Burkina- Algérie : Vers une nouvelle dynamique de coopération minière et énergétique

La coopération entre Ouagadougou et Alger franchit un palier décisif. Le ministre burkinabè de l’Energie, des mines et des carrières, Yacouba Zabré GOUBA, a reçu ce vendredi 13 février 2026 une délégation algérienne de haut niveau conduite par le ministre d’Etat, ministre des Hydrocarbures et des mines, Mohamed ARKAB. Au cœur des échanges : la revitalisation d’une coopération appelée à devenir un levier stratégique pour les deux nations.

Les discussions, qui se sont tenues à Ouagadougou, ont permis d’explorer en profondeur les multiples facettes d’un partenariat élargi. Mines, énergie, hydrocarbures : aucun secteur stratégique n’a été laissé de côté. Mais au-delà du périmètre, c’est la substance des engagements qui retient l’attention. Les deux parties ont convenu de travailler main dans la main sur des chantiers aussi essentiels que la gestion transparente, efficiente et sécurisée des titres miniers, la transformation locale des produits du sous-sol, leur commercialisation sur les marchés internationaux, ou encore le partage d’informations géologiques et minières.

Cette rencontre n’avait rien d’une simple formalité diplomatique. Elle a débouché sur des avancées concrètes dont les deux ministres se sont félicités. « Des résultats globalement satisfaisants ont permis d’entrevoir les perspectives de collaboration entre le Burkina Faso et la République sœur d’Algérie », s’est réjoui Yacouba Zabré GOUBA, saluant la qualité des échanges entre les experts des deux pays.

Même satisfaction du côté algérien. « Nous nous réjouissons des résultats de cette rencontre entre les experts du Burkina Faso et de l’Algérie sur les hydrocarbures, les mines et les énergies. Aujourd’hui, nous sommes arrivés à mettre en place les jalons d’une grande coopération dans ces domaines », a déclaré Mohamed ARKAB, dont la présence à Ouagadougou traduit l’importance qu’Alger accorde à ce rapprochement.

Pour le Burkina Faso, pays sahélien en quête de souveraineté énergétique et minière, l’expertise algérienne constitue un atout considérable.
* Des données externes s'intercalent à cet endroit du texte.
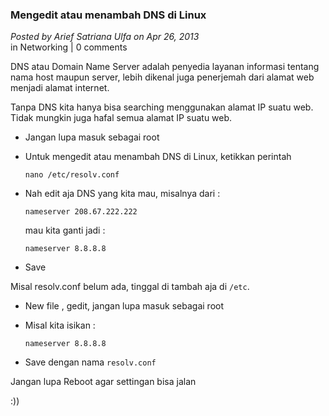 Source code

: ### **Mengedit atau menambah DNS di Linux**
_Posted by Arief Satriana Ulfa on Apr 26, 2013_
<br>
in Networking | 0 comments	

DNS atau Domain Name Server adalah penyedia layanan informasi tentang nama host maupun server, lebih dikenal juga penerjemah dari alamat web menjadi alamat internet.

Tanpa DNS kita hanya bisa searching menggunakan alamat IP suatu web. Tidak mungkin juga hafal semua alamat IP suatu web.

* Jangan lupa masuk sebagai root

* Untuk mengedit atau menambah DNS di Linux, ketikkan perintah
    <br>
    ```
    nano /etc/resolv.conf

    ```
* Nah edit aja DNS yang kita mau, misalnya dari :
    <br>
    ```
    nameserver 208.67.222.222

    ```
    mau kita ganti jadi :
    ```
    nameserver 8.8.8.8

    ```
* Save

Misal resolv.conf belum ada, tinggal di tambah aja di `/etc`.

* New file , gedit, jangan lupa masuk sebagai root

* Misal kita isikan :
    <br>
    ```
    nameserver 8.8.8.8

    ```
* Save dengan nama `resolv.conf`

 

Jangan lupa Reboot agar settingan bisa jalan

:)) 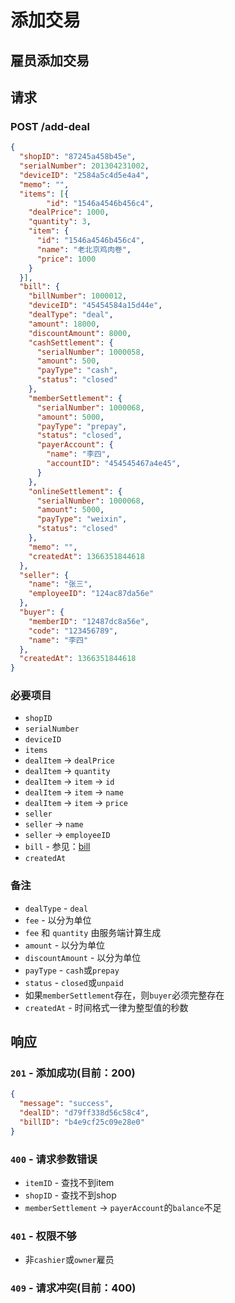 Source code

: # 添加交易

## 雇员添加交易
## 请求
### POST /add-deal
```json
{
  "shopID": "87245a458b45e",
  "serialNumber": 201304231002,
  "deviceID": "2584a5c4d5e4a4",
  "memo": "",
  "items": [{
		"id": "1546a4546b456c4",
    "dealPrice": 1000,
    "quantity": 3,
    "item": {
      "id": "1546a4546b456c4",
      "name": "老北京鸡肉卷",
      "price": 1000
    }
  }],
  "bill": {
    "billNumber": 1000012,
    "deviceID": "45454584a15d44e",
    "dealType": "deal",
    "amount": 18000,
    "discountAmount": 8000,
    "cashSettlement": {
      "serialNumber": 1000058,
      "amount": 500,
      "payType": "cash",
      "status": "closed"
    },
    "memberSettlement": {
      "serialNumber": 1000068,
      "amount": 5000,
      "payType": "prepay",
      "status": "closed",
      "payerAccount": {
        "name": "李四",
        "accountID": "454545467a4e45",
      }
    },
    "onlineSettlement": {
      "serialNumber": 1000068,
      "amount": 5000,
      "payType": "weixin",
      "status": "closed"
    },
    "memo": "",
    "createdAt": 1366351844618
  },
  "seller": {
    "name": "张三",
    "employeeID": "124ac87da56e"
  },
  "buyer": {
    "memberID": "12487dc8a56e",
    "code": "123456789",
    "name": "李四"
  },
  "createdAt": 1366351844618
}
```
### 必要项目
* `shopID`
* `serialNumber`
* `deviceID`
* `items`
* `dealItem` -> `dealPrice`
* `dealItem` -> `quantity`
* `dealItem` -> `item` -> `id`
* `dealItem` -> `item` -> `name`
* `dealItem` -> `item` -> `price`
* `seller`
* `seller` -> `name`
* `seller` -> `employeeID`
* `bill` - 参见：[bill](bills.md)
* `createdAt`

### 备注
* `dealType` - `deal`
* `fee` - 以分为单位
* `fee` 和 `quantity` 由服务端计算生成
* `amount` - 以分为单位
* `discountAmount` - 以分为单位
* `payType` - `cash`或`prepay`
* `status` - `closed`或`unpaid`
* 如果`memberSettlement`存在，则`buyer`必须完整存在
* `createdAt` - 时间格式一律为整型值的秒数

## 响应
### `201` - 添加成功(目前：200)
```json
{
  "message": "success",
  "dealID": "d79ff338d56c58c4",
  "billID": "b4e9cf25c09e28e0"
}
```

### `400` - 请求参数错误
* `itemID` - 查找不到item
* `shopID` - 查找不到shop
* `memberSettlement` -> `payerAccount`的`balance`不足

### `401` - 权限不够
* 非`cashier`或`owner`雇员

### `409` - 请求冲突(目前：400)
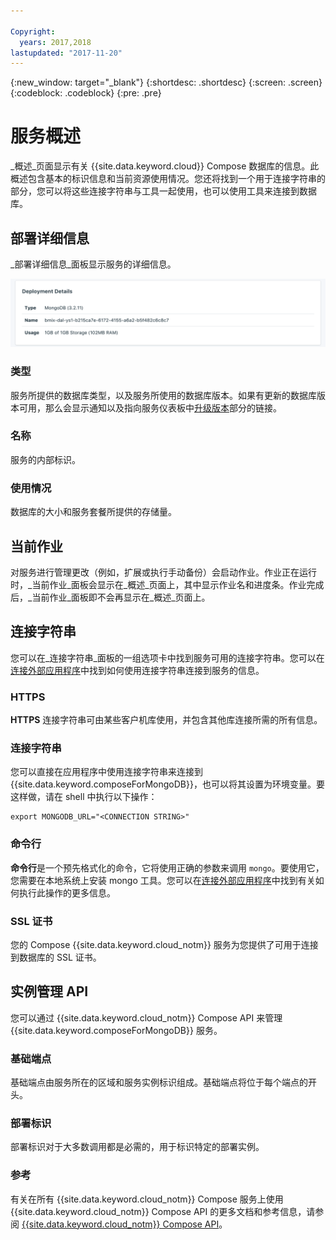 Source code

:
 ```yaml
---

Copyright:
  years: 2017,2018
lastupdated: "2017-11-20"
---
```


{:new_window: target="_blank"}
{:shortdesc: .shortdesc}
{:screen: .screen}
{:codeblock: .codeblock}
{:pre: .pre}

# 服务概述

_概述_页面显示有关 {{site.data.keyword.cloud}} Compose 数据库的信息。此概述包含基本的标识信息和当前资源使用情况。您还将找到一个用于连接字符串的部分，您可以将这些连接字符串与工具一起使用，也可以使用工具来连接到数据库。

## 部署详细信息

_部署详细信息_面板显示服务的详细信息。

![部署详细信息](./images/mongodb-deployment-details.png "“部署详细信息”面板的视图")

### 类型

服务所提供的数据库类型，以及服务所使用的数据库版本。如果有更新的数据库版本可用，那么会显示通知以及指向服务仪表板中[升级版本](/docs/services/ComposeForMongoDB/dashboard-settings.html#upgrade-version)部分的链接。

### 名称

服务的内部标识。

### 使用情况

数据库的大小和服务套餐所提供的存储量。

## 当前作业

对服务进行管理更改（例如，扩展或执行手动备份）会启动作业。作业正在运行时，_当前作业_面板会显示在_概述_页面上，其中显示作业名和进度条。作业完成后，_当前作业_面板即不会再显示在_概述_页面上。

## 连接字符串

您可以在_连接字符串_面板的一组选项卡中找到服务可用的连接字符串。您可以在[连接外部应用程序](./connecting-external.html)中找到如何使用连接字符串连接到服务的信息。

### HTTPS

**HTTPS** 连接字符串可由某些客户机库使用，并包含其他库连接所需的所有信息。

### 连接字符串

您可以直接在应用程序中使用连接字符串来连接到 {{site.data.keyword.composeForMongoDB}}，也可以将其设置为环境变量。要这样做，请在 shell 中执行以下操作：

```
export MONGODB_URL="<CONNECTION STRING>"
```

### 命令行

**命令行**是一个预先格式化的命令，它将使用正确的参数来调用 `mongo`。要使用它，您需要在本地系统上安装 mongo 工具。您可以在[连接外部应用程序](./connecting-external.html)中找到有关如何执行此操作的更多信息。

### SSL 证书

您的 Compose {{site.data.keyword.cloud_notm}} 服务为您提供了可用于连接到数据库的 SSL 证书。


## 实例管理 API

您可以通过 {{site.data.keyword.cloud_notm}} Compose API 来管理 {{site.data.keyword.composeForMongoDB}} 服务。

### 基础端点

基础端点由服务所在的区域和服务实例标识组成。基础端点将位于每个端点的开头。

### 部署标识

部署标识对于大多数调用都是必需的，用于标识特定的部署实例。

### 参考

有关在所有 {{site.data.keyword.cloud_notm}} Compose 服务上使用 {{site.data.keyword.cloud_notm}} Compose API 的更多文档和参考信息，请参阅 [{{site.data.keyword.cloud_notm}} Compose API](https://www.compose.com/articles/the-ibm-cloud-compose-api/)。

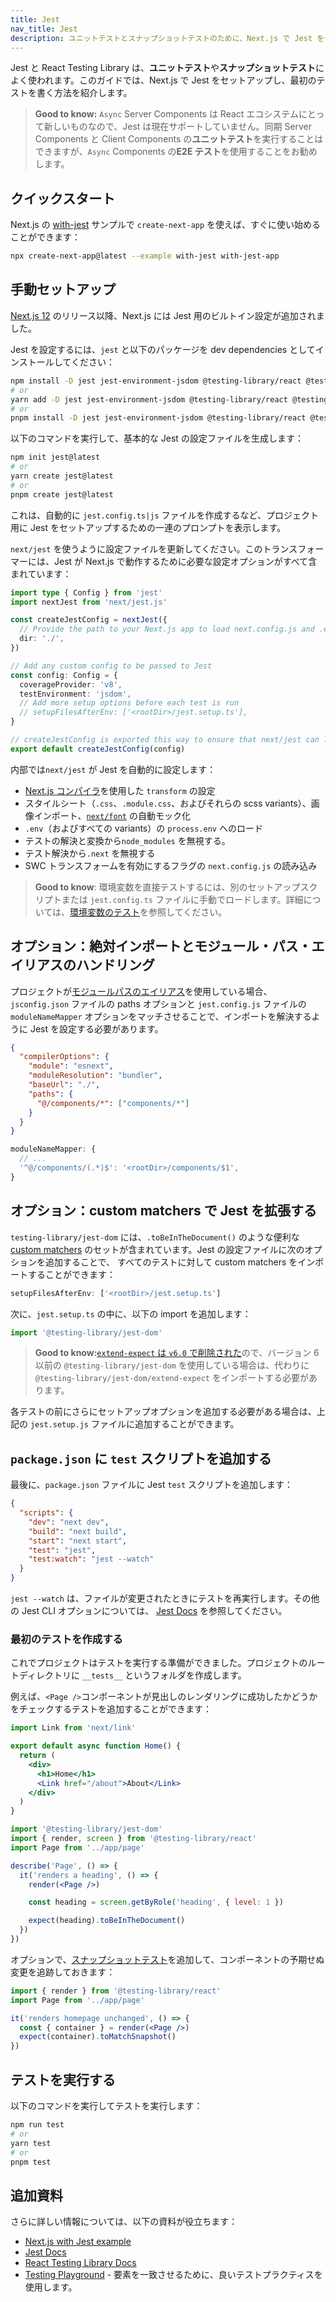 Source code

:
 ```yaml
---
title: Jest
nav_title: Jest
description: ユニットテストとスナップショットテストのために、Next.js で Jest をセットアップする方法を学びます。
---
```


Jest と React Testing Library は、**ユニットテスト**や**スナップショットテスト**によく使われます。このガイドでは、Next.js で Jest をセットアップし、最初のテストを書く方法を紹介します。

> **Good to know:** `Async` Server Components は React エコシステムにとって新しいものなので、Jest は現在サポートしていません。同期 Server Components と Client Components の**ユニットテスト**を実行することはできますが、`Async` Components の**E2E テスト**を使用することをお勧めします。

## クイックスタート

Next.js の [with-jest](https://github.com/vercel/next.js/tree/canary/examples/with-jest) サンプルで `create-next-app` を使えば、すぐに使い始めることができます：

```bash title="Terminal"
npx create-next-app@latest --example with-jest with-jest-app
```

## 手動セットアップ

[Next.js 12](https://nextjs.org/blog/next-12) のリリース以降、Next.js には Jest 用のビルトイン設定が追加されました。

Jest を設定するには、`jest` と以下のパッケージを dev dependencies としてインストールしてください：

```bash title="Terminal"
npm install -D jest jest-environment-jsdom @testing-library/react @testing-library/jest-dom
# or
yarn add -D jest jest-environment-jsdom @testing-library/react @testing-library/jest-dom
# or
pnpm install -D jest jest-environment-jsdom @testing-library/react @testing-library/jest-dom
```

以下のコマンドを実行して、基本的な Jest の設定ファイルを生成します：

```bash title="Terminal"
npm init jest@latest
# or
yarn create jest@latest
# or
pnpm create jest@latest
```

これは、自動的に `jest.config.ts|js` ファイルを作成するなど、プロジェクト用に Jest をセットアップするための一連のプロンプトを表示します。

`next/jest` を使うように設定ファイルを更新してください。このトランスフォーマーには、Jest が Next.js で動作するために必要な設定オプションがすべて含まれています：

```ts title="jest.config.ts"
import type { Config } from 'jest'
import nextJest from 'next/jest.js'

const createJestConfig = nextJest({
  // Provide the path to your Next.js app to load next.config.js and .env files in your test environment
  dir: './',
})

// Add any custom config to be passed to Jest
const config: Config = {
  coverageProvider: 'v8',
  testEnvironment: 'jsdom',
  // Add more setup options before each test is run
  // setupFilesAfterEnv: ['<rootDir>/jest.setup.ts'],
}

// createJestConfig is exported this way to ensure that next/jest can load the Next.js config which is async
export default createJestConfig(config)
```

内部では`next/jest` が Jest を自動的に設定します：

- [Next.js コンパイラ](/docs/app-router/architecture/nextjs-compiler)を使用した `transform` の設定
- スタイルシート（`.css`、`.module.css`、およびそれらの scss variants）、画像インポート、[`next/font`](/docs/app-router/building-your-application/optimizing/fonts) の自動モック化
- `.env`（およびすべての variants）の `process.env` へのロード
- テストの解決と変換から`node_modules` を無視する。
- テスト解決から`.next` を無視する
- SWC トランスフォームを有効にするフラグの `next.config.js` の読み込み

> **Good to know**: 環境変数を直接テストするには、別のセットアップスクリプトまたは `jest.config.ts` ファイルに手動でロードします。詳細については、[環境変数のテスト](/docs/app-router/building-your-application/configuring/environment-variables#test-environment-variables)を参照してください。

## オプション：絶対インポートとモジュール・パス・エイリアスのハンドリング

プロジェクトが[モジュールパスのエイリアス](/docs/app-router/building-your-application/configuring/absolute-imports-and-module-aliases)を使用している場合、`jsconfig.json` ファイルの paths オプションと `jest.config.js` ファイルの `moduleNameMapper` オプションをマッチさせることで、インポートを解決するように Jest を設定する必要があります。

```json title="tsconfig.json or jsconfig.json"
{
  "compilerOptions": {
    "module": "esnext",
    "moduleResolution": "bundler",
    "baseUrl": "./",
    "paths": {
      "@/components/*": ["components/*"]
    }
  }
}
```

```js title="jest.config.js"
moduleNameMapper: {
  // ...
  '^@/components/(.*)$': '<rootDir>/components/$1',
}
```

## オプション：custom matchers で Jest を拡張する

`testing-library/jest-dom` には、`.toBeInTheDocument()` のような便利な [custom matchers](https://github.com/testing-library/jest-dom#custom-matchers) のセットが含まれています。Jest の設定ファイルに次のオプションを追加することで、 すべてのテストに対して custom matchers をインポートすることができます：

```ts title="jest.config.ts"
setupFilesAfterEnv: ['<rootDir>/jest.setup.ts']
```

次に、`jest.setup.ts` の中に、以下の import を追加します：

```ts title="jest.setup.ts" switcher
import '@testing-library/jest-dom'
```

> **Good to know:**[`extend-expect` は `v6.0` で削除された](https://github.com/testing-library/jest-dom/releases/tag/v6.0.0)ので、バージョン 6 以前の `@testing-library/jest-dom` を使用している場合は、代わりに `@testing-library/jest-dom/extend-expect` をインポートする必要があります。

各テストの前にさらにセットアップオプションを追加する必要がある場合は、上記の `jest.setup.js` ファイルに追加することができます。

## `package.json` に `test` スクリプトを追加する

最後に、`package.json` ファイルに Jest `test` スクリプトを追加します：

```json title="package.json" highlight={6-7}
{
  "scripts": {
    "dev": "next dev",
    "build": "next build",
    "start": "next start",
    "test": "jest",
    "test:watch": "jest --watch"
  }
}
```

`jest --watch` は、ファイルが変更されたときにテストを再実行します。その他の Jest CLI オプションについては、 [Jest Docs](https://jestjs.io/docs/cli#reference) を参照してください。

### 最初のテストを作成する

これでプロジェクトはテストを実行する準備ができました。プロジェクトのルートディレクトリに `__tests__` というフォルダを作成します。

例えば、`<Page />`コンポーネントが見出しのレンダリングに成功したかどうかをチェックするテストを追加することができます：

```jsx title="app/page.js
import Link from 'next/link'

export default async function Home() {
  return (
    <div>
      <h1>Home</h1>
      <Link href="/about">About</Link>
    </div>
  )
}
```

```jsx title="__tests__/page.test.jsx"
import '@testing-library/jest-dom'
import { render, screen } from '@testing-library/react'
import Page from '../app/page'

describe('Page', () => {
  it('renders a heading', () => {
    render(<Page />)

    const heading = screen.getByRole('heading', { level: 1 })

    expect(heading).toBeInTheDocument()
  })
})
```

オプションで、[スナップショットテスト](https://jestjs.io/docs/snapshot-testing)を追加して、コンポーネントの予期せぬ変更を追跡しておきます：

```jsx title="__tests__/snapshot.js"
import { render } from '@testing-library/react'
import Page from '../app/page'

it('renders homepage unchanged', () => {
  const { container } = render(<Page />)
  expect(container).toMatchSnapshot()
})
```

## テストを実行する

以下のコマンドを実行してテストを実行します：

```bash title="Terminal"
npm run test
# or
yarn test
# or
pnpm test
```

## 追加資料

さらに詳しい情報については、以下の資料が役立ちます：

- [Next.js with Jest example](https://github.com/vercel/next.js/tree/canary/examples/with-jest)
- [Jest Docs](https://jestjs.io/docs/getting-started)
- [React Testing Library Docs](https://testing-library.com/docs/react-testing-library/intro/)
- [Testing Playground](https://testing-playground.com/) - 要素を一致させるために、良いテストプラクティスを使用します。
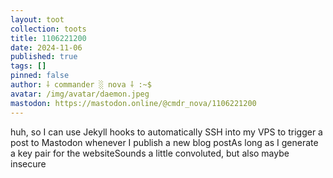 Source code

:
 ```yaml
---
layout: toot
collection: toots
title: 1106221200
date: 2024-11-06
published: true
tags: []
pinned: false
author: ⸸ commander ░ nova ⸸ :~$
avatar: /img/avatar/daemon.jpeg
mastodon: https://mastodon.online/@cmdr_nova/1106221200
---
```


huh, so I can use Jekyll hooks to automatically SSH into my VPS to trigger a post to Mastodon whenever I publish a new blog postAs long as I generate a key pair for the websiteSounds a little convoluted, but also maybe insecure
L’Algérie, géant africain des hydrocarbures et acteur majeur de l’industrie minière, dispose d’un savoir-faire éprouvé dans l’exploration, l’exploitation et la valorisation des ressources du sous-sol. Un savoir-faire qu’elle entend partager avec son partenaire burkinabè dans un esprit de « franche collaboration ».

Au-delà des déclarations d’intention, ce partenariat rénové ouvre des perspectives concrètes. La gestion transparente des titres miniers répond à une exigence de bonne gouvernance de plus en plus pressante. La transformation locale des minerais, ambition ancienne du Burkina, pourrait enfin trouver un accélérateur grâce à l’appui algérien. Quant au partage d’informations géologiques, il permettra aux deux pays de mieux connaître et valoriser leur potentiel respectif.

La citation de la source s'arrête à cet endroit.